It is essential for attorneys to understand the interplay between risk mitigation/resolution strategies and the rules of professional conduct. After all, when addressing a risk, attorneys must be careful not to run afoul of ethical considerations. In this day and age, it is not uncommon for parties in a variety of contexts to manage risk by inserting alternative dispute resolution clauses into service contracts. Likewise, the manner in which disputes between a lawyer and the client will be resolved can be addressed at the outset of the engagement. However, some states—including Ohio—specifically limit an attorney’s ability to include arbitration clauses in engagement contracts.

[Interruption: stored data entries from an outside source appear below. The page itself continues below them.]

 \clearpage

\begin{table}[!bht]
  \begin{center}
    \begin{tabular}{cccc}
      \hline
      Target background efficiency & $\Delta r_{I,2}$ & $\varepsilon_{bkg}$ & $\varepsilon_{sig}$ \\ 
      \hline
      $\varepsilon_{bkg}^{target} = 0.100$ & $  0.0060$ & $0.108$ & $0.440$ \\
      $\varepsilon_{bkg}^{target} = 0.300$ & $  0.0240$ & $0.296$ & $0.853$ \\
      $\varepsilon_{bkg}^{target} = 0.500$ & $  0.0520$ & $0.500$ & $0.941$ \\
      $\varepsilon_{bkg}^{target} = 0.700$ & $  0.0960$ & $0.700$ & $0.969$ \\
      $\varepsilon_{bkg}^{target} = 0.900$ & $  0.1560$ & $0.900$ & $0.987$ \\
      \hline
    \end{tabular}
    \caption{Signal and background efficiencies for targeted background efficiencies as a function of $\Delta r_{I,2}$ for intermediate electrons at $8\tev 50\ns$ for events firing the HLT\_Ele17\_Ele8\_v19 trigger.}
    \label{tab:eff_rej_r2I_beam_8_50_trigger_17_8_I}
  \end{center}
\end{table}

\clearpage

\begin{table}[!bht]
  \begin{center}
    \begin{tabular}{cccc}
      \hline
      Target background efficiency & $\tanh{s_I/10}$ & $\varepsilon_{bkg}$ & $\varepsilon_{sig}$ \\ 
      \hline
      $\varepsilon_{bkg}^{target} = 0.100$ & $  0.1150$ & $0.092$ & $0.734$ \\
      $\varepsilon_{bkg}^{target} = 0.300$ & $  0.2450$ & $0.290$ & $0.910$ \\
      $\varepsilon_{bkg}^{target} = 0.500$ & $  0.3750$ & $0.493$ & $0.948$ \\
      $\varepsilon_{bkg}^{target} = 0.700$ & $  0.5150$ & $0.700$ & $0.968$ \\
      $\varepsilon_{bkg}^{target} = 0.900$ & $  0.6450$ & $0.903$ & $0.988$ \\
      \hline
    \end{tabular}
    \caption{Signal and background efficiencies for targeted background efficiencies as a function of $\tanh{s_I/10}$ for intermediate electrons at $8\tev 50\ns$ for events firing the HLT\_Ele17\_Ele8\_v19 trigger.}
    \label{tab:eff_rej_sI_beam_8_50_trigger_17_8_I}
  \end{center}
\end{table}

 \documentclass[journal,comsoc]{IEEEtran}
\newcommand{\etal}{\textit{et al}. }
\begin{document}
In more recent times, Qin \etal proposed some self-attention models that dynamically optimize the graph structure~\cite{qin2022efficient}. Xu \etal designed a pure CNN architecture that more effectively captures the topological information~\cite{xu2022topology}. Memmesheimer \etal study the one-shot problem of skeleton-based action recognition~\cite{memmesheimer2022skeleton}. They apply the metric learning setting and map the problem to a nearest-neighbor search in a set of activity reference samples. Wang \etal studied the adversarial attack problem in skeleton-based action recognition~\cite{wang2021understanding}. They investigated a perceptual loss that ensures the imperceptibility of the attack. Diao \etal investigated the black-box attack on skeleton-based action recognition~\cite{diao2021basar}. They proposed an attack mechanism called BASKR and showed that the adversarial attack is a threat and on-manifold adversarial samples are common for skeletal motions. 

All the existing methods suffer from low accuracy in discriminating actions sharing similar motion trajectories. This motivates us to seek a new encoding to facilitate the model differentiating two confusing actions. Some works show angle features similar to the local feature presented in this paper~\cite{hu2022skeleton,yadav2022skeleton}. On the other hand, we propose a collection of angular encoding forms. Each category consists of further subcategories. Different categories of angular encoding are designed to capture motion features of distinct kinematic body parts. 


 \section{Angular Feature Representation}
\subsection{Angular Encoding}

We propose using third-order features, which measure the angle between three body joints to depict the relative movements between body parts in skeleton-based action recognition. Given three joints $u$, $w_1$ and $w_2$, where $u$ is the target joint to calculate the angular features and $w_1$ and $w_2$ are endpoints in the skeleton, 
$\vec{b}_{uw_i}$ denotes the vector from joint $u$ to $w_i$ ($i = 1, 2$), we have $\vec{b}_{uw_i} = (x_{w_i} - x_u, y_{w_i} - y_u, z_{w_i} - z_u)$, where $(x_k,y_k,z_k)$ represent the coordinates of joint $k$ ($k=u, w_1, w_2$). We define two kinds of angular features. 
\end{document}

Under Ohio Prof. Cond. Rule 1.8(h)(1), a lawyer shall not:
make an agreement prospectively limiting the lawyer’s liability to a client for malpractice or requiring arbitration of a claim against the lawyer unless the client is independently represented in making the agreement.
Despite “permitting” attorney-client arbitration clauses (and thus surviving public policy challenges or preemption arguments based on the Federal Arbitration Act, 9 U.S.C. § 1, et seq.), this rule places a huge practical impediment on the effective use of such clauses in the attorney-client context. (Interestingly, however, the Ohio Bar does permit local bar associations, called “certified grievance committees,” to establish alternative dispute resolution programs—including arbitration panels—for disciplinary complaints and, more commonly, fee disputes. Typically, under these arrangements, a client is not required to arbitrate, but an attorney must do so if the client elects this option.)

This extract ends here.